BEGIN Material for this task

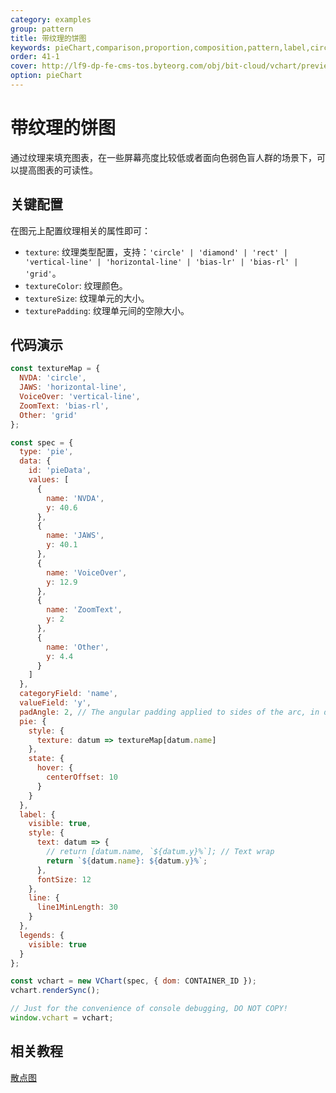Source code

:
 ```yaml
---
category: examples
group: pattern
title: 带纹理的饼图
keywords: pieChart,comparison,proportion,composition,pattern,label,circle
order: 41-1
cover: http://lf9-dp-fe-cms-tos.byteorg.com/obj/bit-cloud/vchart/preview/pattern/accessible-pie.png
option: pieChart
---
```


# 带纹理的饼图

通过纹理来填充图表，在一些屏幕亮度比较低或者面向色弱色盲人群的场景下，可以提高图表的可读性。

## 关键配置

在图元上配置纹理相关的属性即可：

- `texture`: 纹理类型配置，支持：`'circle' | 'diamond' | 'rect' | 'vertical-line' | 'horizontal-line' | 'bias-lr' | 'bias-rl' | 'grid'`。
- `textureColor`: 纹理颜色。
- `textureSize`: 纹理单元的大小。
- `texturePadding`: 纹理单元间的空隙大小。

## 代码演示

```javascript livedemo
const textureMap = {
  NVDA: 'circle',
  JAWS: 'horizontal-line',
  VoiceOver: 'vertical-line',
  ZoomText: 'bias-rl',
  Other: 'grid'
};

const spec = {
  type: 'pie',
  data: {
    id: 'pieData',
    values: [
      {
        name: 'NVDA',
        y: 40.6
      },
      {
        name: 'JAWS',
        y: 40.1
      },
      {
        name: 'VoiceOver',
        y: 12.9
      },
      {
        name: 'ZoomText',
        y: 2
      },
      {
        name: 'Other',
        y: 4.4
      }
    ]
  },
  categoryField: 'name',
  valueField: 'y',
  padAngle: 2, // The angular padding applied to sides of the arc, in degree.
  pie: {
    style: {
      texture: datum => textureMap[datum.name]
    },
    state: {
      hover: {
        centerOffset: 10
      }
    }
  },
  label: {
    visible: true,
    style: {
      text: datum => {
        // return [datum.name, `${datum.y}%`]; // Text wrap
        return `${datum.name}: ${datum.y}%`;
      },
      fontSize: 12
    },
    line: {
      line1MinLength: 30
    }
  },
  legends: {
    visible: true
  }
};

const vchart = new VChart(spec, { dom: CONTAINER_ID });
vchart.renderSync();

// Just for the convenience of console debugging, DO NOT COPY!
window.vchart = vchart;
```

## 相关教程

[散点图](link)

END Material for this task

■ **Instructions to follow**
In the listing above, find every line with the word "return" and copy it out.

■ **Output**
        // return [datum.name, `${datum.y}%`]; // Text wrap
        return `${datum.name}: ${datum.y}%`;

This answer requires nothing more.